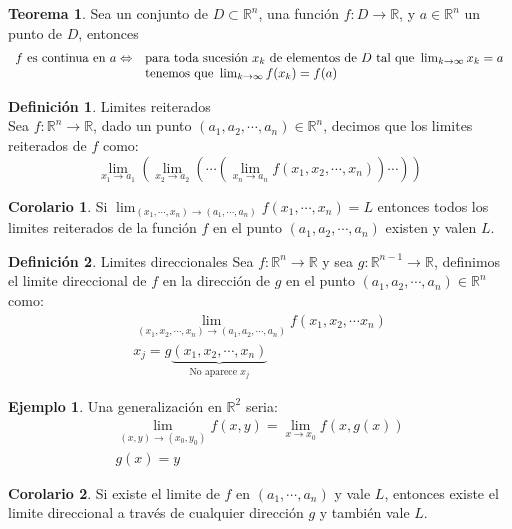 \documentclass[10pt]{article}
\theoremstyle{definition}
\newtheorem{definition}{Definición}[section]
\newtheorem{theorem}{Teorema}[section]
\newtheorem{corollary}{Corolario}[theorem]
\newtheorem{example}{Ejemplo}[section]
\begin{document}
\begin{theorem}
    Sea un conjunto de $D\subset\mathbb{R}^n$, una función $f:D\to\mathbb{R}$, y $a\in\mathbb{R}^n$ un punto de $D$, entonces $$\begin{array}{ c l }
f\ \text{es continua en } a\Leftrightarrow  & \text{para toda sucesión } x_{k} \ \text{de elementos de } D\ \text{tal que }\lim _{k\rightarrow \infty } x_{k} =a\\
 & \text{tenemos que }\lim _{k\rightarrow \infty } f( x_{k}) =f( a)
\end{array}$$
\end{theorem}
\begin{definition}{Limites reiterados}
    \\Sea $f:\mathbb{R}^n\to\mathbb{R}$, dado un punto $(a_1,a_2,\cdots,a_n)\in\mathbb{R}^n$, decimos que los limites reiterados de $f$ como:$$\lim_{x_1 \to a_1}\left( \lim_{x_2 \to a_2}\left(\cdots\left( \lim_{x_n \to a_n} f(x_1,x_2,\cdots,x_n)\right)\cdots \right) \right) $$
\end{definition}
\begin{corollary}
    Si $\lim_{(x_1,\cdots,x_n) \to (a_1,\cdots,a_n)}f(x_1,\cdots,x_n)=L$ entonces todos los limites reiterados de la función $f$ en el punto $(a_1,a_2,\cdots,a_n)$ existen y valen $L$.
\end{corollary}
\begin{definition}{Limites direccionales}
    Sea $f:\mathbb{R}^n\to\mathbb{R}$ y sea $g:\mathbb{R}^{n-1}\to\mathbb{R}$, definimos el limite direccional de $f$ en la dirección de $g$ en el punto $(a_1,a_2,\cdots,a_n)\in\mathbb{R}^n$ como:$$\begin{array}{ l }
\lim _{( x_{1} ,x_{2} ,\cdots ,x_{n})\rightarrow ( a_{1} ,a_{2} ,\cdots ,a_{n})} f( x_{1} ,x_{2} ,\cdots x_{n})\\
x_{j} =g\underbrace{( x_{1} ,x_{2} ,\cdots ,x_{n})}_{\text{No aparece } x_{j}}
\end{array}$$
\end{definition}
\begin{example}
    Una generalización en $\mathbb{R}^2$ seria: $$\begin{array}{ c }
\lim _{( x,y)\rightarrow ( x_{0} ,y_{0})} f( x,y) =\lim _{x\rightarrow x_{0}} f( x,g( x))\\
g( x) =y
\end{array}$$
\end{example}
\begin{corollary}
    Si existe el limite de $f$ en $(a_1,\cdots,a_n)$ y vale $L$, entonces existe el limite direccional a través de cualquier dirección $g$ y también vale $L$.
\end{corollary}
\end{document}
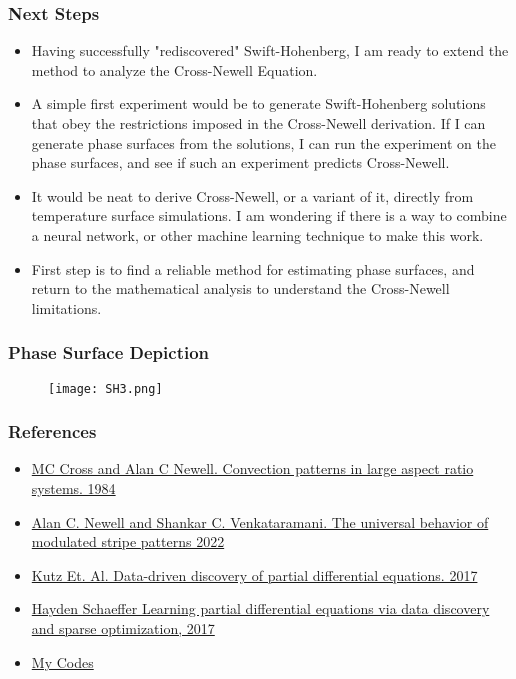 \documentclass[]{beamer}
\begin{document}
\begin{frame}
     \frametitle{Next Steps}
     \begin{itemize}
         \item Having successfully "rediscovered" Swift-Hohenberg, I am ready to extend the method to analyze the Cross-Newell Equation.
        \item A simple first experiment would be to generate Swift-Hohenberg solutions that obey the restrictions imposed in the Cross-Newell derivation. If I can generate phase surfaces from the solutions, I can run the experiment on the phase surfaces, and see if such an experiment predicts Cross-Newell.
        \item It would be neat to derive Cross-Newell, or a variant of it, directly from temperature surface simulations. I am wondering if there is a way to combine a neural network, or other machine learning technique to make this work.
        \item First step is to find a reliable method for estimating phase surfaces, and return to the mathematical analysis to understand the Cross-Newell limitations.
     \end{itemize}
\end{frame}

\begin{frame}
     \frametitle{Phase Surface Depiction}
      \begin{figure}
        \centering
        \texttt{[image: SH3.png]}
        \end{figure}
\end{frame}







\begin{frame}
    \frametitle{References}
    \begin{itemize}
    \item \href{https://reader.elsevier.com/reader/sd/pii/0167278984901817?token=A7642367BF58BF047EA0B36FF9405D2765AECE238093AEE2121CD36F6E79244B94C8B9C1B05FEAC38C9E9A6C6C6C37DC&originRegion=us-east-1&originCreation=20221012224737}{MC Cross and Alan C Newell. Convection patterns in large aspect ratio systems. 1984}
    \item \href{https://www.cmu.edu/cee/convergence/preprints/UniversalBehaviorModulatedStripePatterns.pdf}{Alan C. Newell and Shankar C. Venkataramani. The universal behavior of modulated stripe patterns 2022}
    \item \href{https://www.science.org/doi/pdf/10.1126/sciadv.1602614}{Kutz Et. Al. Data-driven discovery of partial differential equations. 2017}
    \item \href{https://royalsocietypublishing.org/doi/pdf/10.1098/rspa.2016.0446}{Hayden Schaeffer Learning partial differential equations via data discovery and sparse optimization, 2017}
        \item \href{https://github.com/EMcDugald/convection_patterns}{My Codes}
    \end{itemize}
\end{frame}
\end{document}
---
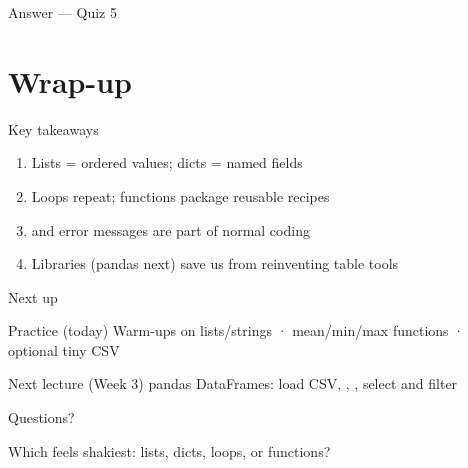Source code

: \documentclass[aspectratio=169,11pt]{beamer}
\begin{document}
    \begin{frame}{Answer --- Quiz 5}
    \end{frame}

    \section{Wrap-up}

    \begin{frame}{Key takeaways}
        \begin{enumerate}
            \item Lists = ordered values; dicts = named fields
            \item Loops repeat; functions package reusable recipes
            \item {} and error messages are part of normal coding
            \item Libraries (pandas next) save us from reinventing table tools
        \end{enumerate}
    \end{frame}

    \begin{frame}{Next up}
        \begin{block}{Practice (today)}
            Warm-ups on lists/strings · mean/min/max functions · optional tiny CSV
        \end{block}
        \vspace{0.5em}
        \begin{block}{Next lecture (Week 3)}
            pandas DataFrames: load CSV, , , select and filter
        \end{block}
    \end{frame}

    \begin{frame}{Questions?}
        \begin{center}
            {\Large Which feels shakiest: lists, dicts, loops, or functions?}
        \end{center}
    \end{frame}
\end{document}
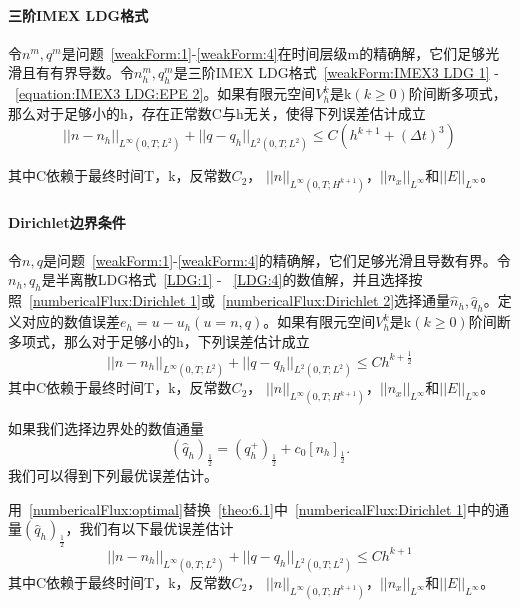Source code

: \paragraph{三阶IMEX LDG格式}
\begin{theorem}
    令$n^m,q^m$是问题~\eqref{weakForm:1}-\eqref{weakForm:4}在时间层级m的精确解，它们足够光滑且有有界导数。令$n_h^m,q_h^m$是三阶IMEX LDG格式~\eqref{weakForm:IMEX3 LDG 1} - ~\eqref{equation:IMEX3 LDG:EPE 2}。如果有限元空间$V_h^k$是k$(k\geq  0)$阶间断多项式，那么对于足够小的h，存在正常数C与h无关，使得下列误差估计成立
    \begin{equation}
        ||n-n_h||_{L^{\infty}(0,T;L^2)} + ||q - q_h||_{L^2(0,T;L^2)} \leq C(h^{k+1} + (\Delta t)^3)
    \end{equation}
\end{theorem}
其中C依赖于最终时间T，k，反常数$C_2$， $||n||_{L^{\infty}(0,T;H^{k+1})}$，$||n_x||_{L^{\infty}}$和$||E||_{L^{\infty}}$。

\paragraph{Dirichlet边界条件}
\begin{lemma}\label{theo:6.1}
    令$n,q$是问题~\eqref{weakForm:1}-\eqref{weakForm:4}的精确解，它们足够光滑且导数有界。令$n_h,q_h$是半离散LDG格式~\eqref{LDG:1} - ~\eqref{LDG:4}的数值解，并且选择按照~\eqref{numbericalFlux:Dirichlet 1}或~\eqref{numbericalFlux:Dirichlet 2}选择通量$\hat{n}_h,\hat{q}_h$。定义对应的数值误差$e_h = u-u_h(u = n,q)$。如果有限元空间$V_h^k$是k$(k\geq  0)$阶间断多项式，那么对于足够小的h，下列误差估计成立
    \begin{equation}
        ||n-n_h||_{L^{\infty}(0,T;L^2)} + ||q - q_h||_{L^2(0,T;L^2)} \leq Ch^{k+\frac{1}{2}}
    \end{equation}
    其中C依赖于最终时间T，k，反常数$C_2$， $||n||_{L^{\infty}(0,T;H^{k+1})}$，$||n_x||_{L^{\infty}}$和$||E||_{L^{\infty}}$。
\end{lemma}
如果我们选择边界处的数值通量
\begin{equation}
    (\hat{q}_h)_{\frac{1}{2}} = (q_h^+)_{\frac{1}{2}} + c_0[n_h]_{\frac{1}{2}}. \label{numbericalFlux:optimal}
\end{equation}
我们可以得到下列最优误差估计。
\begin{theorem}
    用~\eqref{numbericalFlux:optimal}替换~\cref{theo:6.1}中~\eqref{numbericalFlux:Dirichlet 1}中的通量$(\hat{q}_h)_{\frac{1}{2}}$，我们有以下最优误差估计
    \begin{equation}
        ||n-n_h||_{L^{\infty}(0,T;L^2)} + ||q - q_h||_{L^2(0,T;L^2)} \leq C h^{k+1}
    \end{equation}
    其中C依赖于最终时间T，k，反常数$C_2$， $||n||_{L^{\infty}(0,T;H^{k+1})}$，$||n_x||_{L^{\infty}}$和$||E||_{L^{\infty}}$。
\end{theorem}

* Exercise prompt
Which lines of the listing contain the string "reiterados"? Copy each of them.

* Response
\begin{definition}{Limites reiterados}
    \\Sea $f:\mathbb{R}^n\to\mathbb{R}$, dado un punto $(a_1,a_2,\cdots,a_n)\in\mathbb{R}^n$, decimos que los limites reiterados de $f$ como:$$\lim_{x_1 \to a_1}\left( \lim_{x_2 \to a_2}\left(\cdots\left( \lim_{x_n \to a_n} f(x_1,x_2,\cdots,x_n)\right)\cdots \right) \right) $$
    Si $\lim_{(x_1,\cdots,x_n) \to (a_1,\cdots,a_n)}f(x_1,\cdots,x_n)=L$ entonces todos los limites reiterados de la función $f$ en el punto $(a_1,a_2,\cdots,a_n)$ existen y valen $L$.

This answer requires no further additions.